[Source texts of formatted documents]
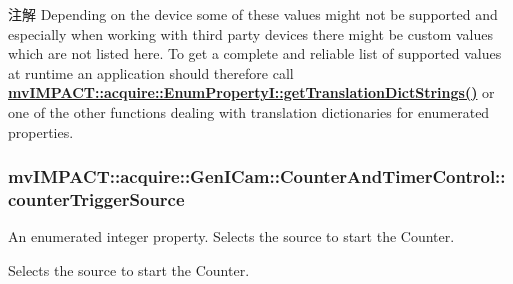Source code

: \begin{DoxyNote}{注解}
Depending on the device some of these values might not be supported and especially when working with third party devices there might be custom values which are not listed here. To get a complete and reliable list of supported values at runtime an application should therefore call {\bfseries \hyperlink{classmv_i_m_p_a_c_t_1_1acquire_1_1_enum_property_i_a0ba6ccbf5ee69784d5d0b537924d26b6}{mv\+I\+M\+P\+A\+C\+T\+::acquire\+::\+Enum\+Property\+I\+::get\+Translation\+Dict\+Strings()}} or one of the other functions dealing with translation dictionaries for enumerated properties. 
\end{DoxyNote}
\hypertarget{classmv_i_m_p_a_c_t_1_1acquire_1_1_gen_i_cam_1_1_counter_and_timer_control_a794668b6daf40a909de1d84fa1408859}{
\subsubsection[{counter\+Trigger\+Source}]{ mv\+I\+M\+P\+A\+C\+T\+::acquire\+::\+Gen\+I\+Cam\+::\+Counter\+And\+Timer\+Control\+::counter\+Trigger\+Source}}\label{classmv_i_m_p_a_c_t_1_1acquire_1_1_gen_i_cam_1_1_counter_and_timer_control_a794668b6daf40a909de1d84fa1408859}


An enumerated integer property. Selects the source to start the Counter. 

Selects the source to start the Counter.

* * *

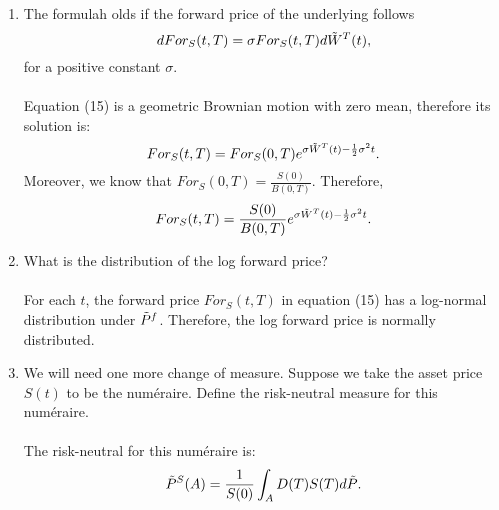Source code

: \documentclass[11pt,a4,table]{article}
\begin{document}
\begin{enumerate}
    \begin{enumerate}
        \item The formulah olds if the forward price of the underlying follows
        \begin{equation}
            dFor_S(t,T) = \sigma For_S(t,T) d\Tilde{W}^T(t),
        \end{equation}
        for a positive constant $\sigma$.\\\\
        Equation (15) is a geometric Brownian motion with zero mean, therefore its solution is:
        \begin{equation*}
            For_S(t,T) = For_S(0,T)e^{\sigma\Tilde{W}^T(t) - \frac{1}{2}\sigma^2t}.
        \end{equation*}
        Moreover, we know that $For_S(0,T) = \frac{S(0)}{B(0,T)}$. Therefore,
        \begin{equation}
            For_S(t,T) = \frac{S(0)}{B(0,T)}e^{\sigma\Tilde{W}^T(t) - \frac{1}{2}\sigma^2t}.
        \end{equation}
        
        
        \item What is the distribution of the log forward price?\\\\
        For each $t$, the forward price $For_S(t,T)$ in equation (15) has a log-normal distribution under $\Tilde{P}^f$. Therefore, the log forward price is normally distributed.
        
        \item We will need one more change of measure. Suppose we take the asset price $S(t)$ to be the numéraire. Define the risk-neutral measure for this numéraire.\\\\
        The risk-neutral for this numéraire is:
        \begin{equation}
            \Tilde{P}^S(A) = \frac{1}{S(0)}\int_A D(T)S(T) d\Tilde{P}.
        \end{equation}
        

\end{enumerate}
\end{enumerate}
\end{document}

What the task asks ->
Report every line in the data that holds "sigma", copying each one.

Written solution ->
            dFor_S(t,T) = \sigma For_S(t,T) d\Tilde{W}^T(t),
        for a positive constant $\sigma$.\\\\
            For_S(t,T) = For_S(0,T)e^{\sigma\Tilde{W}^T(t) - \frac{1}{2}\sigma^2t}.
            For_S(t,T) = \frac{S(0)}{B(0,T)}e^{\sigma\Tilde{W}^T(t) - \frac{1}{2}\sigma^2t}.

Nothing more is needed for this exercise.